Wherever the word "https" turns up in a line of the entries, copy that line.
Segment Start: DATA FOR THE TASK
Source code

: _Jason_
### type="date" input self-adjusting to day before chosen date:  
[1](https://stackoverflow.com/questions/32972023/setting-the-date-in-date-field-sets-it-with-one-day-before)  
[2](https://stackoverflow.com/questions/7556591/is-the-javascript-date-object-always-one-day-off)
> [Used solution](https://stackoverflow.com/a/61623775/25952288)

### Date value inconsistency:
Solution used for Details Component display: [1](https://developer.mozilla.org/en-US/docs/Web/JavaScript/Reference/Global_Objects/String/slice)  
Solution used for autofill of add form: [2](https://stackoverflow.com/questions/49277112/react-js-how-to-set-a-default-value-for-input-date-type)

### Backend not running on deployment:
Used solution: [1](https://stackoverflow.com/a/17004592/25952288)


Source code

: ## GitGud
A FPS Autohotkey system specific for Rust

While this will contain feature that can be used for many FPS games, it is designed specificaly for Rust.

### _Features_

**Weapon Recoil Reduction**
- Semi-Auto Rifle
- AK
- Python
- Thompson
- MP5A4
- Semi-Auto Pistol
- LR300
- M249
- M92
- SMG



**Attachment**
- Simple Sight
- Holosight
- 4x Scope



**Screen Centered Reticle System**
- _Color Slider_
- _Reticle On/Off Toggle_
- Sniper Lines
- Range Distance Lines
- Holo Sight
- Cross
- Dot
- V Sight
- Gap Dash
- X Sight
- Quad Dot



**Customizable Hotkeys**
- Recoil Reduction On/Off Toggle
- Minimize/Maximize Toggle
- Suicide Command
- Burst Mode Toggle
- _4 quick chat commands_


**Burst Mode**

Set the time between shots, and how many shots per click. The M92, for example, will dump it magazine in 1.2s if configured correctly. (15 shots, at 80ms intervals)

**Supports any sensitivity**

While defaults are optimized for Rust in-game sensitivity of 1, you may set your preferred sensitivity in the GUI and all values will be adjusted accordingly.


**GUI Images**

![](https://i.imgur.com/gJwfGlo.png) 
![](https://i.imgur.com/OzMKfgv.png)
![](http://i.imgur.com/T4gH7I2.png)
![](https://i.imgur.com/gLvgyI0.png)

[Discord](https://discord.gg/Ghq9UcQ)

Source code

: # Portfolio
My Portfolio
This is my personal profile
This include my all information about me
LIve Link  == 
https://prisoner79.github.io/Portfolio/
Segment End: DATA FOR THE TASK
* [TASK RESULT]
[1](https://stackoverflow.com/questions/32972023/setting-the-date-in-date-field-sets-it-with-one-day-before)  
[2](https://stackoverflow.com/questions/7556591/is-the-javascript-date-object-always-one-day-off)
> [Used solution](https://stackoverflow.com/a/61623775/25952288)
Solution used for Details Component display: [1](https://developer.mozilla.org/en-US/docs/Web/JavaScript/Reference/Global_Objects/String/slice)  
Solution used for autofill of add form: [2](https://stackoverflow.com/questions/49277112/react-js-how-to-set-a-default-value-for-input-date-type)
Used solution: [1](https://stackoverflow.com/a/17004592/25952288)
![](https://i.imgur.com/gJwfGlo.png) 
![](https://i.imgur.com/OzMKfgv.png)
![](https://i.imgur.com/gLvgyI0.png)
[Discord](https://discord.gg/Ghq9UcQ)
https://prisoner79.github.io/Portfolio/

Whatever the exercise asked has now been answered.